▸ **ASSIGNMENT**: For this exercise, repeat the records below exactly as written.

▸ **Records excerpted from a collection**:
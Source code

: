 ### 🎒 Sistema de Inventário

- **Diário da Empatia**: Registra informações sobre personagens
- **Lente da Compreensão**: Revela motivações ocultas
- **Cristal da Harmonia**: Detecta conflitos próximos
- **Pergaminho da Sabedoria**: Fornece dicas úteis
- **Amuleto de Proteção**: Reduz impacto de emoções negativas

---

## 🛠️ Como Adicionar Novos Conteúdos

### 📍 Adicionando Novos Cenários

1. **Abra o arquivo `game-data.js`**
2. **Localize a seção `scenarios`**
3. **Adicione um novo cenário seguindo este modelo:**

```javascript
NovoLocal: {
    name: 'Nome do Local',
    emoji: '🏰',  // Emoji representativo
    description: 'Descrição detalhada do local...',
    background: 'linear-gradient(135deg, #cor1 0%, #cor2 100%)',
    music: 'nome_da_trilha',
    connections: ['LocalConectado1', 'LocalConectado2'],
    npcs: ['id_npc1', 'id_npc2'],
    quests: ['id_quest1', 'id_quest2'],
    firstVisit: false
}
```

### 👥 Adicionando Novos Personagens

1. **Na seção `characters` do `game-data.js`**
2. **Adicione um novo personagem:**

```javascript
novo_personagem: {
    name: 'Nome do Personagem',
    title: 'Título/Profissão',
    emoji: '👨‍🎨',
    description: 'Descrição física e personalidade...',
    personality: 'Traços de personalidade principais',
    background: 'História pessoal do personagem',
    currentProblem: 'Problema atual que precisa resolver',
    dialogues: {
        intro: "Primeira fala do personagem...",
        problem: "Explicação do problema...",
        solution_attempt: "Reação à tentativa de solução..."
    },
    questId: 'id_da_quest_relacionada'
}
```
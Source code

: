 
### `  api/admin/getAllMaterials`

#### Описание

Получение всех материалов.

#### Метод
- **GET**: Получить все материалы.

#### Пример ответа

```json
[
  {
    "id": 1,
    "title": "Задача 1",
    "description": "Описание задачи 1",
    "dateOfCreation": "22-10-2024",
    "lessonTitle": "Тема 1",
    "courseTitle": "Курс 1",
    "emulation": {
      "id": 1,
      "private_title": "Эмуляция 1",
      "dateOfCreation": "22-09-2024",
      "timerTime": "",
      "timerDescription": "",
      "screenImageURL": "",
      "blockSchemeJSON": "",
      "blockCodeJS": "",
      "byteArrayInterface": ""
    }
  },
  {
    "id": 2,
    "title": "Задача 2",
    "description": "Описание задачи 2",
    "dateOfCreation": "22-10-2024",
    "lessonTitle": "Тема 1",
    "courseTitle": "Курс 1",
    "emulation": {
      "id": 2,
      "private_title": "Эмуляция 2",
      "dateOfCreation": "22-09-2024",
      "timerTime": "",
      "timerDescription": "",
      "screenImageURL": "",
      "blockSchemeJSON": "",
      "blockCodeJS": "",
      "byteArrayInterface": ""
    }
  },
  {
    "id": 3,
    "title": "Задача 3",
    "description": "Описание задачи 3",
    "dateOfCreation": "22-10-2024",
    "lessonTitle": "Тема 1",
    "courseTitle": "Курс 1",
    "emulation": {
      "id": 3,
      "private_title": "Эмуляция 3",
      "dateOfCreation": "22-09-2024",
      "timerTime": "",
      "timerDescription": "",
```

▸ **RESULT BELOW**:
Source code

: ### 🎒 Sistema de Inventário

- **Diário da Empatia**: Registra informações sobre personagens
- **Lente da Compreensão**: Revela motivações ocultas
- **Cristal da Harmonia**: Detecta conflitos próximos
- **Pergaminho da Sabedoria**: Fornece dicas úteis
- **Amuleto de Proteção**: Reduz impacto de emoções negativas

---

## 🛠️ Como Adicionar Novos Conteúdos

### 📍 Adicionando Novos Cenários

1. **Abra o arquivo `game-data.js`**
2. **Localize a seção `scenarios`**
3. **Adicione um novo cenário seguindo este modelo:**

```javascript
NovoLocal: {
    name: 'Nome do Local',
    emoji: '🏰',  // Emoji representativo
    description: 'Descrição detalhada do local...',
    background: 'linear-gradient(135deg, #cor1 0%, #cor2 100%)',
    music: 'nome_da_trilha',
    connections: ['LocalConectado1', 'LocalConectado2'],
    npcs: ['id_npc1', 'id_npc2'],
    quests: ['id_quest1', 'id_quest2'],
    firstVisit: false
}
```

### 👥 Adicionando Novos Personagens

1. **Na seção `characters` do `game-data.js`**
2. **Adicione um novo personagem:**

```javascript
novo_personagem: {
    name: 'Nome do Personagem',
    title: 'Título/Profissão',
    emoji: '👨‍🎨',
    description: 'Descrição física e personalidade...',
    personality: 'Traços de personalidade principais',
    background: 'História pessoal do personagem',
    currentProblem: 'Problema atual que precisa resolver',
    dialogues: {
        intro: "Primeira fala do personagem...",
        problem: "Explicação do problema...",
        solution_attempt: "Reação à tentativa de solução..."
    },
    questId: 'id_da_quest_relacionada'
}
```
Source code

: 
### `  api/admin/getAllMaterials`

#### Описание

Получение всех материалов.

#### Метод
- **GET**: Получить все материалы.

#### Пример ответа

```json
[
  {
    "id": 1,
    "title": "Задача 1",
    "description": "Описание задачи 1",
    "dateOfCreation": "22-10-2024",
    "lessonTitle": "Тема 1",
    "courseTitle": "Курс 1",
    "emulation": {
      "id": 1,
      "private_title": "Эмуляция 1",
      "dateOfCreation": "22-09-2024",
      "timerTime": "",
      "timerDescription": "",
      "screenImageURL": "",
      "blockSchemeJSON": "",
      "blockCodeJS": "",
      "byteArrayInterface": ""
    }
  },
  {
    "id": 2,
    "title": "Задача 2",
    "description": "Описание задачи 2",
    "dateOfCreation": "22-10-2024",
    "lessonTitle": "Тема 1",
    "courseTitle": "Курс 1",
    "emulation": {
      "id": 2,
      "private_title": "Эмуляция 2",
      "dateOfCreation": "22-09-2024",
      "timerTime": "",
      "timerDescription": "",
      "screenImageURL": "",
      "blockSchemeJSON": "",
      "blockCodeJS": "",
      "byteArrayInterface": ""
    }
  },
  {
    "id": 3,
    "title": "Задача 3",
    "description": "Описание задачи 3",
    "dateOfCreation": "22-10-2024",
    "lessonTitle": "Тема 1",
    "courseTitle": "Курс 1",
    "emulation": {
      "id": 3,
      "private_title": "Эмуляция 3",
      "dateOfCreation": "22-09-2024",
      "timerTime": "",
      "timerDescription": "",
```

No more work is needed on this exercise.